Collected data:

= Beginning of Section =

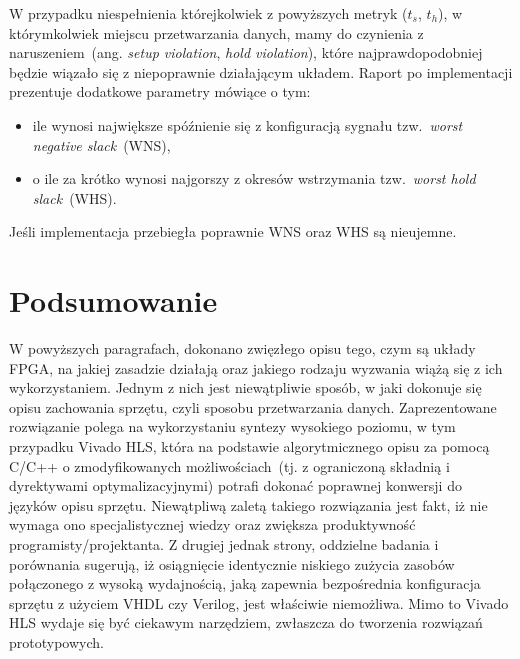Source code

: \begin{itemize}
W przypadku niespełnienia którejkolwiek z powyższych metryk ($t_s$, $t_h$), w którymkolwiek miejscu przetwarzania danych, mamy do czynienia z naruszeniem~(ang. \textit{setup violation}, \textit{hold violation}), które najprawdopodobniej będzie wiązało się z niepoprawnie działającym układem. Raport po implementacji prezentuje dodatkowe parametry mówiące o tym:
\begin{itemize}
\item ile wynosi największe spóźnienie się z konfiguracją sygnału tzw.~\textit{worst negative slack}~(WNS),
\item o ile za krótko wynosi najgorszy z okresów wstrzymania tzw.~\textit{worst hold slack}~(WHS).
\end{itemize}
Jeśli implementacja przebiegła poprawnie WNS oraz WHS są nieujemne.

\end{itemize}


\section*{Podsumowanie}
W powyższych paragrafach, dokonano zwięzłego opisu tego, czym są układy FPGA, na jakiej zasadzie działają oraz jakiego rodzaju wyzwania wiążą się z ich wykorzystaniem. Jednym z nich jest niewątpliwie sposób, w jaki dokonuje się opisu zachowania sprzętu, czyli sposobu przetwarzania danych. Zaprezentowane rozwiązanie polega na wykorzystaniu syntezy wysokiego poziomu, w tym przypadku Vivado HLS, która na podstawie algorytmicznego opisu za pomocą C/C++ o zmodyfikowanych możliwościach~(tj. z ograniczoną składnią i dyrektywami optymalizacyjnymi) potrafi dokonać poprawnej konwersji do języków opisu sprzętu. Niewątpliwą zaletą takiego rozwiązania jest fakt, iż nie wymaga ono specjalistycznej wiedzy oraz zwiększa produktywność programisty/projektanta. Z drugiej jednak strony, oddzielne badania i porównania sugerują, iż osiągnięcie identycznie niskiego zużycia zasobów połączonego z wysoką wydajnością, jaką zapewnia bezpośrednia konfiguracja sprzętu z użyciem VHDL czy Verilog, jest właściwie niemożliwa. Mimo to Vivado HLS wydaje się być ciekawym narzędziem, zwłaszcza do tworzenia rozwiązań prototypowych.
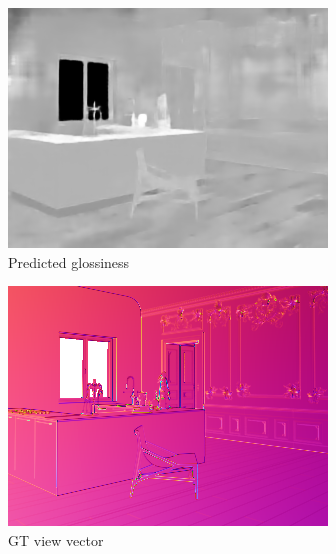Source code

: \begin{figure}
\begin{subfigure}{0.32\linewidth}
    \includegraphics[width=\linewidth]{praca/images/AI43_004_Cam02.glossiness_output.png}
    \caption{Predicted glossiness}
  \end{subfigure}
  \begin{subfigure}{0.32\linewidth}
    \includegraphics[width=\linewidth]{praca/images/AI43_004_Cam02.view.png}
    \caption{GT view vector}
  \end{subfigure}
  \begin{subfigure}{0.32\linewidth}

\end{subfigure}
\end{figure}
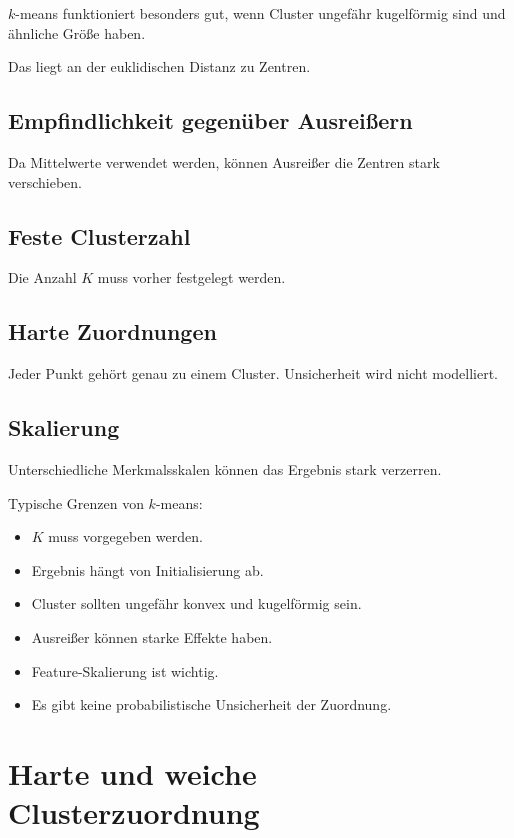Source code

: \(k\)-means funktioniert besonders gut, wenn Cluster ungefähr kugelförmig sind und ähnliche Größe haben.

Das liegt an der euklidischen Distanz zu Zentren.

\subsection{Empfindlichkeit gegenüber Ausreißern}

Da Mittelwerte verwendet werden, können Ausreißer die Zentren stark verschieben.

\subsection{Feste Clusterzahl}

Die Anzahl \(K\) muss vorher festgelegt werden.

\subsection{Harte Zuordnungen}

Jeder Punkt gehört genau zu einem Cluster.
Unsicherheit wird nicht modelliert.

\subsection{Skalierung}

Unterschiedliche Merkmalsskalen können das Ergebnis stark verzerren.

\begin{examtipbox}
Typische Grenzen von \(k\)-means:

\begin{itemize}
    \item \(K\) muss vorgegeben werden.
    \item Ergebnis hängt von Initialisierung ab.
    \item Cluster sollten ungefähr konvex und kugelförmig sein.
    \item Ausreißer können starke Effekte haben.
    \item Feature-Skalierung ist wichtig.
    \item Es gibt keine probabilistische Unsicherheit der Zuordnung.
\end{itemize}
\end{examtipbox}

\section{Harte und weiche Clusterzuordnung}

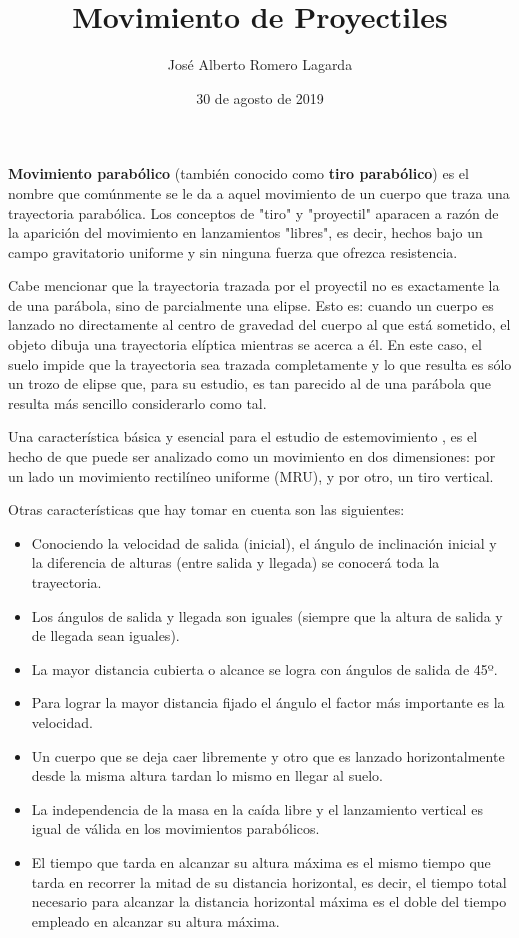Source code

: \documentclass{article}
\title{\textbf{Movimiento de Proyectiles}}
\author{José Alberto Romero Lagarda}
\date{30 de agosto de 2019}
\begin{document}
\maketitle
\large
\textbf{Movimiento parabólico} (también conocido como 
\textbf{tiro parabólico}) es el nombre que comúnmente 
se le da a aquel movimiento de un cuerpo que traza una 
trayectoria parabólica. Los conceptos de "tiro" y 
"proyectil" aparacen a razón 
de la aparición del movimiento en lanzamientos "libres",
es decir, hechos bajo un campo gravitatorio uniforme y sin 
ninguna fuerza que ofrezca resistencia.

Cabe mencionar que la trayectoria trazada por el proyectil
no es exactamente la de una parábola, sino de parcialmente 
una elipse. Esto es: cuando un cuerpo es lanzado no directamente
al centro de gravedad del cuerpo al que está sometido, el objeto 
dibuja una trayectoria elíptica mientras se acerca a él. En este
caso, el suelo impide que la trayectoria sea trazada completamente
y lo que resulta es sólo un trozo de elipse que, para su estudio, 
es tan parecido al de una parábola que resulta más sencillo 
considerarlo como tal.

Una característica básica y esencial para el estudio 
de estemovimiento , es el hecho de que puede ser analizado como
un movimiento en dos dimensiones: por un lado un movimiento
rectilíneo uniforme (MRU), y por otro, un tiro vertical.

Otras características que hay tomar en cuenta son las siguientes:
\begin{itemize}
    \item Conociendo la velocidad de salida (inicial), el ángulo de inclinación inicial 
    y la diferencia de alturas (entre salida y llegada) se conocerá toda la trayectoria.
    \item Los ángulos de salida y llegada son iguales (siempre que 
    la altura de salida y de llegada sean iguales).
    \item La mayor distancia cubierta o alcance se logra con ángulos de salida de 45º.
    \item Para lograr la mayor distancia fijado el ángulo 
el factor más importante es la velocidad.
\item Un cuerpo que se deja caer libremente y otro que es lanzado 
horizontalmente desde la misma altura tardan lo mismo en llegar al suelo.
\item La independencia de la masa en la caída libre y el lanzamiento 
vertical es igual de válida en los movimientos parabólicos.
\item El tiempo que tarda en alcanzar su altura máxima es el mismo 
tiempo que tarda en recorrer la mitad de su distancia horizontal, 
es decir, el tiempo total necesario para alcanzar la distancia horizontal 
máxima es el doble del tiempo empleado en alcanzar su altura máxima.
\end{itemize}
\end{document}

= End of Section =

**YOUR TASK:** The copy you produce must repeat all the entries exactly and contain no pictures.

**RESULT OF THE EXERCISE:**
Source code

: \begin{itemize}
W przypadku niespełnienia którejkolwiek z powyższych metryk ($t_s$, $t_h$), w którymkolwiek miejscu przetwarzania danych, mamy do czynienia z naruszeniem~(ang. \textit{setup violation}, \textit{hold violation}), które najprawdopodobniej będzie wiązało się z niepoprawnie działającym układem. Raport po implementacji prezentuje dodatkowe parametry mówiące o tym:
\begin{itemize}
\item ile wynosi największe spóźnienie się z konfiguracją sygnału tzw.~\textit{worst negative slack}~(WNS),
\item o ile za krótko wynosi najgorszy z okresów wstrzymania tzw.~\textit{worst hold slack}~(WHS).
\end{itemize}
Jeśli implementacja przebiegła poprawnie WNS oraz WHS są nieujemne.

\end{itemize}


\section*{Podsumowanie}
W powyższych paragrafach, dokonano zwięzłego opisu tego, czym są układy FPGA, na jakiej zasadzie działają oraz jakiego rodzaju wyzwania wiążą się z ich wykorzystaniem. Jednym z nich jest niewątpliwie sposób, w jaki dokonuje się opisu zachowania sprzętu, czyli sposobu przetwarzania danych. Zaprezentowane rozwiązanie polega na wykorzystaniu syntezy wysokiego poziomu, w tym przypadku Vivado HLS, która na podstawie algorytmicznego opisu za pomocą C/C++ o zmodyfikowanych możliwościach~(tj. z ograniczoną składnią i dyrektywami optymalizacyjnymi) potrafi dokonać poprawnej konwersji do języków opisu sprzętu. Niewątpliwą zaletą takiego rozwiązania jest fakt, iż nie wymaga ono specjalistycznej wiedzy oraz zwiększa produktywność programisty/projektanta. Z drugiej jednak strony, oddzielne badania i porównania sugerują, iż osiągnięcie identycznie niskiego zużycia zasobów połączonego z wysoką wydajnością, jaką zapewnia bezpośrednia konfiguracja sprzętu z użyciem VHDL czy Verilog, jest właściwie niemożliwa. Mimo to Vivado HLS wydaje się być ciekawym narzędziem, zwłaszcza do tworzenia rozwiązań prototypowych.
Source code

: \begin{figure}
\begin{subfigure}{0.32\linewidth}
    \includegraphics[width=\linewidth]{praca/images/AI43_004_Cam02.glossiness_output.png}
    \caption{Predicted glossiness}
  \end{subfigure}
  \begin{subfigure}{0.32\linewidth}
    \includegraphics[width=\linewidth]{praca/images/AI43_004_Cam02.view.png}
    \caption{GT view vector}
  \end{subfigure}
  \begin{subfigure}{0.32\linewidth}

\end{subfigure}
\end{figure}
Source code

: \(k\)-means funktioniert besonders gut, wenn Cluster ungefähr kugelförmig sind und ähnliche Größe haben.

Das liegt an der euklidischen Distanz zu Zentren.

\subsection{Empfindlichkeit gegenüber Ausreißern}

Da Mittelwerte verwendet werden, können Ausreißer die Zentren stark verschieben.

\subsection{Feste Clusterzahl}

Die Anzahl \(K\) muss vorher festgelegt werden.

\subsection{Harte Zuordnungen}

Jeder Punkt gehört genau zu einem Cluster.
Unsicherheit wird nicht modelliert.

\subsection{Skalierung}

Unterschiedliche Merkmalsskalen können das Ergebnis stark verzerren.

\begin{examtipbox}
Typische Grenzen von \(k\)-means:

\begin{itemize}
    \item \(K\) muss vorgegeben werden.
    \item Ergebnis hängt von Initialisierung ab.
    \item Cluster sollten ungefähr konvex und kugelförmig sein.
    \item Ausreißer können starke Effekte haben.
    \item Feature-Skalierung ist wichtig.
    \item Es gibt keine probabilistische Unsicherheit der Zuordnung.
\end{itemize}
\end{examtipbox}

\section{Harte und weiche Clusterzuordnung}

Source code

: \documentclass{article}
\title{\textbf{Movimiento de Proyectiles}}
\author{José Alberto Romero Lagarda}
\date{30 de agosto de 2019}
\begin{document}
\maketitle
\large
\textbf{Movimiento parabólico} (también conocido como 
\textbf{tiro parabólico}) es el nombre que comúnmente 
se le da a aquel movimiento de un cuerpo que traza una 
trayectoria parabólica. Los conceptos de "tiro" y 
"proyectil" aparacen a razón 
de la aparición del movimiento en lanzamientos "libres",
es decir, hechos bajo un campo gravitatorio uniforme y sin 
ninguna fuerza que ofrezca resistencia.

Cabe mencionar que la trayectoria trazada por el proyectil
no es exactamente la de una parábola, sino de parcialmente 
una elipse. Esto es: cuando un cuerpo es lanzado no directamente
al centro de gravedad del cuerpo al que está sometido, el objeto 
dibuja una trayectoria elíptica mientras se acerca a él. En este
caso, el suelo impide que la trayectoria sea trazada completamente
y lo que resulta es sólo un trozo de elipse que, para su estudio, 
es tan parecido al de una parábola que resulta más sencillo 
considerarlo como tal.

Una característica básica y esencial para el estudio 
de estemovimiento , es el hecho de que puede ser analizado como
un movimiento en dos dimensiones: por un lado un movimiento
rectilíneo uniforme (MRU), y por otro, un tiro vertical.

Otras características que hay tomar en cuenta son las siguientes:
\begin{itemize}
    \item Conociendo la velocidad de salida (inicial), el ángulo de inclinación inicial 
    y la diferencia de alturas (entre salida y llegada) se conocerá toda la trayectoria.
    \item Los ángulos de salida y llegada son iguales (siempre que 
    la altura de salida y de llegada sean iguales).
    \item La mayor distancia cubierta o alcance se logra con ángulos de salida de 45º.
    \item Para lograr la mayor distancia fijado el ángulo 
el factor más importante es la velocidad.
\item Un cuerpo que se deja caer libremente y otro que es lanzado 
horizontalmente desde la misma altura tardan lo mismo en llegar al suelo.
\item La independencia de la masa en la caída libre y el lanzamiento 
vertical es igual de válida en los movimientos parabólicos.
\item El tiempo que tarda en alcanzar su altura máxima es el mismo 
tiempo que tarda en recorrer la mitad de su distancia horizontal, 
es decir, el tiempo total necesario para alcanzar la distancia horizontal 
máxima es el doble del tiempo empleado en alcanzar su altura máxima.
\end{itemize}
\end{document}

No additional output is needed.